Records from a data collection
==========
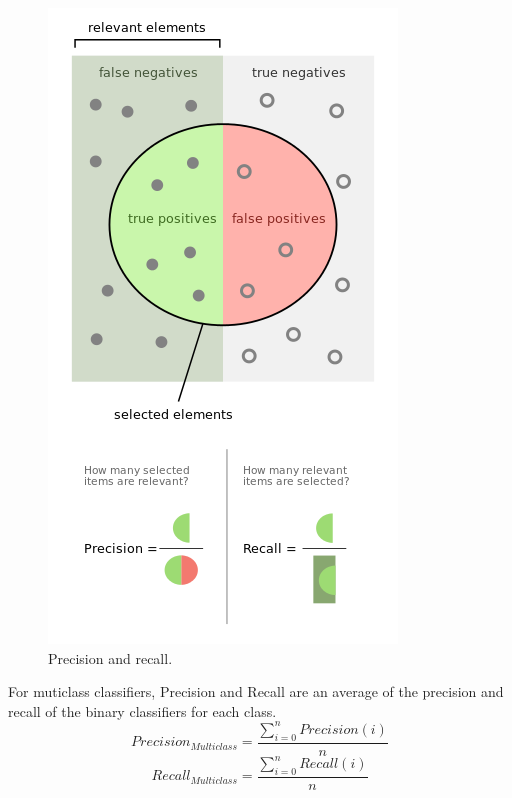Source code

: \begin{figure}[!h]
\centering
\includegraphics[width=.5\textwidth]{Images/prec_rec.png}
\caption{Precision and recall.}
\label{fig:prec_rec}
\end{figure}


For muticlass classifiers, Precision and Recall are an average of the precision and recall of the binary classifiers for each class.
\begin{equation*}
Precision_{Multiclass} = \frac{\sum_{i=0}^{n} Precision(i)}{n} 
\end{equation*}
\begin{equation*}
Recall_{Multiclass} = \frac{\sum_{i=0}^{n} Recall(i)}{n} 
\end{equation*}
==========
Task directions:
Copy every line from the records above that contains the word "Multiclass".

Exercise solution:
Precision_{Multiclass} = \frac{\sum_{i=0}^{n} Precision(i)}{n} 
Recall_{Multiclass} = \frac{\sum_{i=0}^{n} Recall(i)}{n} 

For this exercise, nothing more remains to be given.